Fighting for Beauty
“All those who are struggling for freedom today are ultimately fighting for beauty.” ALBERT CAMUS · HELEN'S EXILE
Near the end of Helen’s Exile, Camus makes a claim that sounds almost too lovely to be serious. All those who are struggling for freedom today, he writes, are ultimately fighting for beauty.
It is easy to miss how much he means by it. We are used to defending freedom in grim, practical terms, as a matter of rights, of safety, of not being oppressed. Camus denies none of that. But he insists there is something underneath, something the grim language leaves out. We do not finally want freedom in order to be efficient, or even to be safe.
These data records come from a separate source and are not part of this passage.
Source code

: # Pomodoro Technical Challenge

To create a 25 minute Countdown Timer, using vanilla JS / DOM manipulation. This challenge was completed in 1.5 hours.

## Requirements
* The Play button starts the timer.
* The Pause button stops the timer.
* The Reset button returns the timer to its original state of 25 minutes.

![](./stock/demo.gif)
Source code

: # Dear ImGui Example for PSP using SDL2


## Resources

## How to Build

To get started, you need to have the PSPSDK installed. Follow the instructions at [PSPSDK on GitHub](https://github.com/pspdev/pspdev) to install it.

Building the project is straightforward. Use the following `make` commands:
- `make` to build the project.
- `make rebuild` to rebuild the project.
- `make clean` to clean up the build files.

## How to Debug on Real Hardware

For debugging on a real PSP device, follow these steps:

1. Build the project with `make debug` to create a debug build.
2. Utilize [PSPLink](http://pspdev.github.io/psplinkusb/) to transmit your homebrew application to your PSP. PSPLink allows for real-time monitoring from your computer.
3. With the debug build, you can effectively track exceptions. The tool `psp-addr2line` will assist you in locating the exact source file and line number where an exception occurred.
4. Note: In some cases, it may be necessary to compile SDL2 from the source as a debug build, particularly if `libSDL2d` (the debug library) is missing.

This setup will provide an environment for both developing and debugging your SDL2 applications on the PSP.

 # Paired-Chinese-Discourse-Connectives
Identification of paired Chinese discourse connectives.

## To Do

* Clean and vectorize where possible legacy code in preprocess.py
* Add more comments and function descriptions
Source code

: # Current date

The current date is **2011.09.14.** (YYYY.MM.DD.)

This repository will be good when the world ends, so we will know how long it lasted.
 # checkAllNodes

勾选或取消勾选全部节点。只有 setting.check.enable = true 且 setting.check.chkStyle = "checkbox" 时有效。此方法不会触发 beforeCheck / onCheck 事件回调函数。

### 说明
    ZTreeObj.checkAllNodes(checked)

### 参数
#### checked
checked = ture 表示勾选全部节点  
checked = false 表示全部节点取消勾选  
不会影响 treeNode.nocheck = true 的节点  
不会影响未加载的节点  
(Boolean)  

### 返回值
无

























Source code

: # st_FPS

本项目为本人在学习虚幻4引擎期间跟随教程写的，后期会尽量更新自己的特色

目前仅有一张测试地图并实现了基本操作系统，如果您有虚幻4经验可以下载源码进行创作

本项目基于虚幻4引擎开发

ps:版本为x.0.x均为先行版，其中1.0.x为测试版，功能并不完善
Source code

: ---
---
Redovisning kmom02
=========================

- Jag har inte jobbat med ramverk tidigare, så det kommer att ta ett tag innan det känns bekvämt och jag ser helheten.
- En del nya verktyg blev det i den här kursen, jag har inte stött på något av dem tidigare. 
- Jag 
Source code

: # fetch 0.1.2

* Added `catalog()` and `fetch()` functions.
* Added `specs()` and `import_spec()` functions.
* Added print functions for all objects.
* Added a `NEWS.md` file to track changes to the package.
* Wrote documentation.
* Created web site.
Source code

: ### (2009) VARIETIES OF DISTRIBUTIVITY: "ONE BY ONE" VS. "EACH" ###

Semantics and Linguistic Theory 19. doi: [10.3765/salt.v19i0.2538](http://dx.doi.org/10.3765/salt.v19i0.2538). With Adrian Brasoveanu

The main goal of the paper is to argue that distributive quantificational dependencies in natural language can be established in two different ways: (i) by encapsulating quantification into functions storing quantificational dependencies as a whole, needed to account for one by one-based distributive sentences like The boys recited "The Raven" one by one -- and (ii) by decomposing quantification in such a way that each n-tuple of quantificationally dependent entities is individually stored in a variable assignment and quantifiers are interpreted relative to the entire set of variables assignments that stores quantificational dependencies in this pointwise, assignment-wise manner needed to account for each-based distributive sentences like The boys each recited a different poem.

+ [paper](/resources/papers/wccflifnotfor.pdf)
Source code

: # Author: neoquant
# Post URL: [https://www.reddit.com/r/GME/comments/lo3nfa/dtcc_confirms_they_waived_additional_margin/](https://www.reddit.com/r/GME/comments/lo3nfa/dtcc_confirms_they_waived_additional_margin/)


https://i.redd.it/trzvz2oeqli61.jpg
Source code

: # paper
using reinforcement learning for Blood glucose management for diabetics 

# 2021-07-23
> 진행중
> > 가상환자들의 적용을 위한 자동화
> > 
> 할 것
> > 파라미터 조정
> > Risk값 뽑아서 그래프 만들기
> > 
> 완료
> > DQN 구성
We want it so that life can be beautiful, so that there can be unforced love, real laughter, a morning that belongs to us, the sea, the light, a long meal among friends with nowhere we have to be. Strip a life of freedom and you do not only remove its rights. You drain its beauty. The unfree life, however well-fed, goes gray.
This is the warm heart of the whole month, and it points toward where this book is heading in its final chapters. The purpose of freedom is not freedom. The purpose is the beauty that only freedom lets in. Every refusal to be diminished, every wall named and crossed, every honest word and unhoarded liberty has been, underneath, a fight to keep life worth looking at.
It is worth remembering when freedom feels like only struggle and weight, as it sometimes has this month. You are not fighting for an abstraction. You are fighting for the beautiful, ordinary things, the ones that cannot grow in a cage.
Today, claim one small, beautiful thing that your freedom makes possible. Watch the light move on a wall, linger over something for no reason, choose an hour purely because it is lovely. Remember what the whole struggle has been for.